Aira tersenyum lembut dan merangkul Jenar. “Bukan begitu. Jangan marah dulu. Gue paham kok kalau  lu udah berubah. Udah gak mikir buruk terhadap sesuatu dan narik kesimpulan secara instan kayak dulu. Cuma, gue kira adalah maksud Deska tuh dia takut kalau elu bakal berubah cara padang lu tentang dia.”

Jenar menatap Aira berusaha mencerna maksud perkataan sahabatnya. “Maksudnya?”

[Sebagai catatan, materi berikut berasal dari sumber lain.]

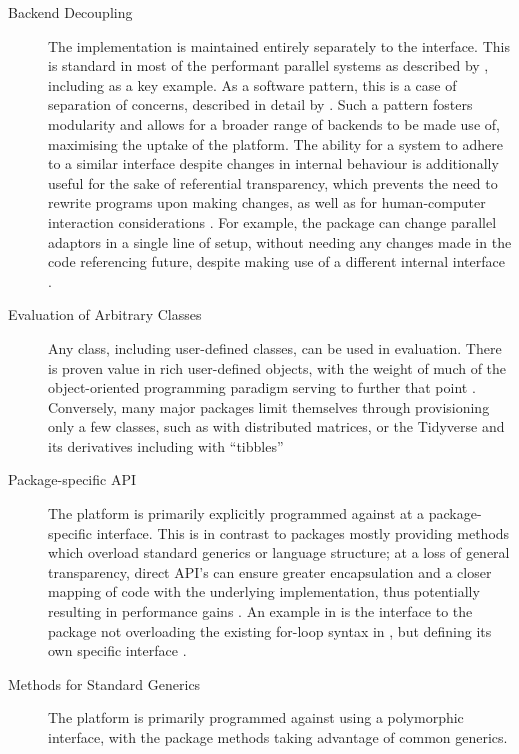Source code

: \begin{description}
	\item[Backend Decoupling]
		The implementation is maintained entirely separately to the interface.
		This is standard in most of the performant parallel \R{} systems as described by \textcite{eddelbuettel2019parallel}, including  as a key example\cite{microsoft20}.
		As a software pattern, this is a case of separation of concerns, described in detail by \textcite{dijkstra1982role}.
		Such a pattern fosters modularity and allows for a broader range of backends to be made use of, maximising the uptake of the platform.
		The ability for a system to adhere to a similar interface despite changes in internal behaviour is additionally useful for the sake of referential transparency, which prevents the need to rewrite programs upon making changes, as well as for human-computer interaction considerations \cites{sondergaard1990Rtda,norman2013design}.
		For example, the  package can change parallel adaptors in a single line of setup, without needing any changes made in the code referencing future, despite making use of a different internal interface \cite{weston19:_using}.
	\item[Evaluation of Arbitrary Classes]
		Any class, including user-defined classes, can be used in evaluation.
		There is proven value in rich user-defined objects, with the weight of much of the object-oriented programming paradigm serving to further that point \cite{dahl2004simula}.
		Conversely, many major packages limit themselves through provisioning only a few classes, such as  with distributed matrices, or the Tidyverse and its derivatives including  with ``tibbles'' \cites{pbdDMATpackage,wickham2019welcome} \item[Package-specific API] The platform is primarily explicitly programmed against at a package-specific interface.
		This is in contrast to packages mostly providing methods which overload standard generics or language structure; at a loss of general transparency, direct API's can ensure greater encapsulation and a closer mapping of code with the underlying implementation, thus potentially resulting in performance gains \cite{bierhoff2009api}.
		An example in \R{} is the interface to the  package not overloading the existing for-loop syntax in \R{}, but defining its own specific interface \cite{microsoft20}.
	\item[Methods for Standard Generics]
		The platform is primarily programmed against using a polymorphic
		interface, with the package methods taking advantage of common generics.

\end{description}
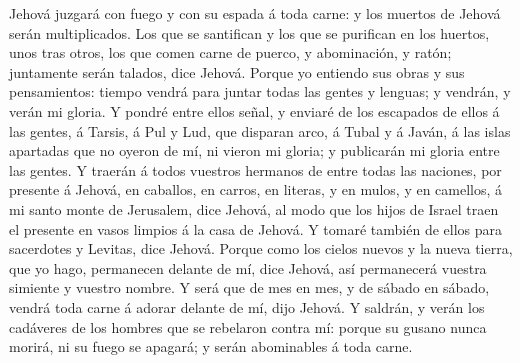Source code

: Jehová juzgará con fuego y con su espada á toda carne: y los muertos de
Jehová serán multiplicados.  Los que se santifican y los
que se purifican en los huertos, unos tras otros, los que comen carne de
puerco, y abominación, y ratón; juntamente serán talados, dice Jehová.
 Porque yo entiendo sus obras y sus pensamientos: tiempo
vendrá para juntar todas las gentes y lenguas; y vendrán, y verán mi
gloria.  Y pondré entre ellos señal, y enviaré de los
escapados de ellos á las gentes, á Tarsis, á Pul y Lud, que disparan
arco, á Tubal y á Javán, á las islas apartadas que no oyeron de mí, ni
vieron mi gloria; y publicarán mi gloria entre las gentes.
 Y traerán á todos vuestros hermanos de entre todas las
naciones, por presente á Jehová, en caballos, en carros, en literas, y
en mulos, y en camellos, á mi santo monte de Jerusalem, dice Jehová, al
modo que los hijos de Israel traen el presente en vasos limpios á la
casa de Jehová.  Y tomaré también de ellos para
sacerdotes y Levitas, dice Jehová.  Porque como los
cielos nuevos y la nueva tierra, que yo hago, permanecen delante de mí,
dice Jehová, así permanecerá vuestra simiente y vuestro nombre.
 Y será que de mes en mes, y de sábado en sábado, vendrá
toda carne á adorar delante de mí, dijo Jehová.  Y
saldrán, y verán los cadáveres de los hombres que se rebelaron contra
mí: porque su gusano nunca morirá, ni su fuego se apagará; y serán
abominables á toda carne.
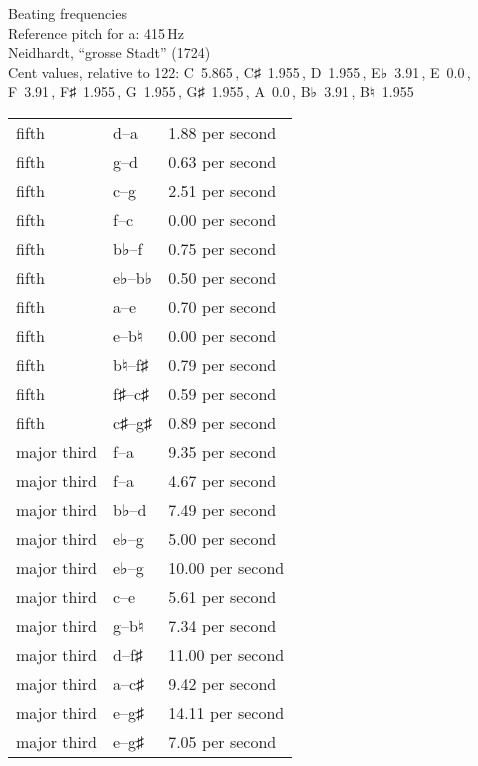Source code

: \documentclass{standalone}
\def\str{\textquotesingle}
\def\cn{\textcent}
\begin{document}
\begin{minipage}{8cm}
\begin{center}
  {\Large Beating frequencies}\\[2ex]
  Reference pitch for a\str: 415\,Hz\\[1ex]
  Neidhardt, \enquote{grosse Stadt} (1724)\\[1ex]
  Cent values, relative to 122: C~5.865\,\cn, C♯~1.955\,\cn, D~1.955\,\cn, E♭~3.91\,\cn, E~0.0\,\cn, F~3.91\,\cn, F♯~1.955\,\cn, G~1.955\,\cn, G♯~1.955\,\cn, A~0.0\,\cn, B♭~3.91\,\cn, B♮~1.955\,\cn
\end{center}
\begin{longtable}{p{2cm}p{1cm}p{3cm}}
  \toprule
  fifth & d\str--a\str & 1.88 per second \\fifth & g--d\str & 0.63 per second \\fifth & c\str--g\str & 2.51 per second \\fifth & f--c\str & 0.00 per second \\fifth & b♭--f\str & 0.75 per second \\fifth & e♭--b♭ & 0.50 per second \\fifth & a--e\str & 0.70 per second \\fifth & e--b♮ & 0.00 per second \\fifth & b♮--f♯\str & 0.79 per second \\fifth & f♯--c♯\str & 0.59 per second \\fifth & c♯\str--g♯\str & 0.89 per second \\major third & f\str--a\str & 9.35 per second \\major third & f--a & 4.67 per second \\major third & b♭--d\str & 7.49 per second \\major third & e♭--g & 5.00 per second \\major third & e♭\str--g\str & 10.00 per second \\major third & c\str--e\str & 5.61 per second \\major third & g--b♮ & 7.34 per second \\major third & d\str--f♯\str & 11.00 per second \\major third & a--c♯\str & 9.42 per second \\major third & e\str--g♯\str & 14.11 per second \\major third & e--g♯ & 7.05 per second \\
  \bottomrule
\end{longtable}
\end{minipage}
\end{document}
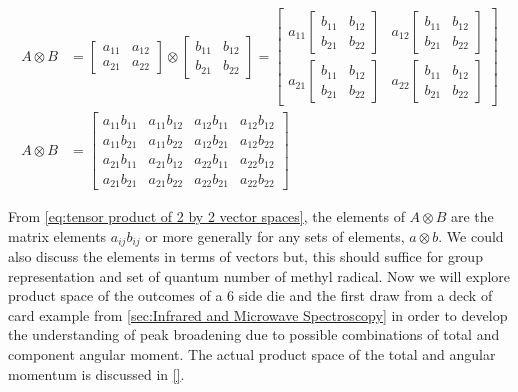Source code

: \documentclass[11pt,a4paper]{book}
\begin{document}
		\begin{equation}
		\label{eq:tensor product of 2 by 2 vector spaces}
			\begin{split}
				A \otimes B &=
				\begin{bmatrix}
					a_{11} & a_{12}\\
					a_{21} & a_{22}
				\end{bmatrix}
				\otimes
				\begin{bmatrix}
					b_{11} & b_{12}\\
					b_{21} & b_{22}
				\end{bmatrix}
				=
				\begin{bmatrix}
					a_{11}	
					\begin{bmatrix}
						b_{11} & b_{12}\\
						b_{21} & b_{22}
					\end{bmatrix} & 
					a_{12}
					\begin{bmatrix}
						b_{11} & b_{12}\\
						b_{21} & b_{22}
					\end{bmatrix}\\
					a_{21} 				
					\begin{bmatrix}
						b_{11} & b_{12}\\
						b_{21} & b_{22}
					\end{bmatrix}
					& a_{22}
					\begin{bmatrix}
						b_{11} & b_{12}\\
						b_{21} & b_{22}
					\end{bmatrix}
				\end{bmatrix}\\
	A \otimes B &=
				\begin{bmatrix}
				a_{11}b_{11} & a_{11}b_{12} & a_{12}b_{11} & a_{12}b_{12}  \\
				a_{11}b_{21} & a_{11}b_{22} & a_{12}b_{21} & a_{12}b_{22}  \\
				a_{21}b_{11} & a_{21}b_{12} & a_{22}b_{11} & a_{22}b_{12} \\
				a_{21}b_{21} & a_{21}b_{22} & a_{22}b_{21} & a_{22}b_{22} 
				\end{bmatrix}
			\end{split}
		\end{equation}
		
		From \autoref{eq:tensor product of 2 by 2 vector spaces}, the elements of $A \otimes B$ are the matrix elements $a_{ij}b_{ij}$ or more generally for any sets of elements, $a \otimes b$. We could also discuss the elements in terms of vectors but, this should suffice for group representation and set of quantum number of methyl radical. Now we will explore product space of the outcomes of a 6 side die and the first draw from a deck of card example from \autoref{sec:Infrared and Microwave Spectroscopy} in order to develop the understanding of peak broadening due to possible combinations of total and component angular moment. The actual product space of the total and angular momentum is discussed in \autoref{}.
		
\end{document}
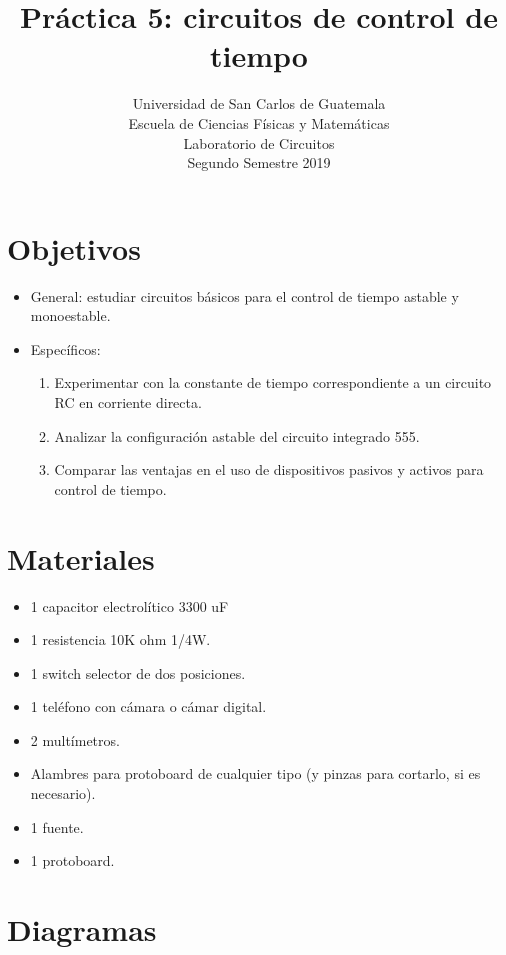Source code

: \documentclass[letterpaper, 12 pt, conference]{ieeeconf}  %
\title{\LARGE \bf
Práctica 5: circuitos de control de tiempo
}
\author{Universidad de San Carlos de Guatemala \\%
Escuela de Ciencias Físicas y Matemáticas\\
Laboratorio de Circuitos\\
Segundo Semestre 2019
}
\begin{document}
\maketitle
\thispagestyle{empty}
\pagestyle{empty}

\section{Objetivos}
\begin{itemize}
    \item General: estudiar circuitos básicos para el control de tiempo astable y monoestable.
    \item Específicos:
    \begin{enumerate}
    \item Experimentar con la constante de tiempo correspondiente a un circuito RC en corriente directa.
    \item Analizar la configuración astable del circuito integrado 555.
    \item Comparar las ventajas en el uso de dispositivos pasivos y activos para control de tiempo.
\end{enumerate}
\end{itemize}


\section{Materiales}
\begin{itemize}
    \item 1  capacitor electrolítico 3300 uF
    \item 1 resistencia 10K ohm 1/4W.
    \item 1 switch selector de dos posiciones.
    \item 1 teléfono con cámara o cámar digital.
    \item 2 multímetros.
    \item Alambres para protoboard de cualquier tipo (y pinzas para cortarlo, si es necesario).
    \item 1 fuente.
    \item 1 protoboard.
\end{itemize}
\pagebreak

\section{Diagramas}
\end{document}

“Maksud gue adalah, kalian kan udah lima tahu pisah. Kalian pasti berubah satu sama lain. Termasuk cara pikir kalian tentu udah beda. Lebih matang dan lebih dewasa. Nah, kan kalian belum mengenal satu sama lain sekarang. Setelah lima tahun, kalian menjadi dua orang yang baru. Sekarang yang kalian perlukan itu adalah saling mengenal lagi. Jadi gue rasa, lebih baik lu terima ajakan dia buat ke Bali itu. Supaya lu sendiri bisa yakin apakah Deska berubah atau gak. Dan lu tentu bisa yakin apakah perasaan lu ke dia masih sama atau udah berubah.”

Jenar menghela napas pendek. Diam sambil berpikir, Jenar mempertimbangkan saran dari Aira yang ia rasa memang ada benarnya. Mungkin yang terbaik adalah mengenal Deska yang sekarang. Baru ia bisa menyimpulkan, apakah Deska masih sama dan apakah perasaannya pada Deska pun masih sama.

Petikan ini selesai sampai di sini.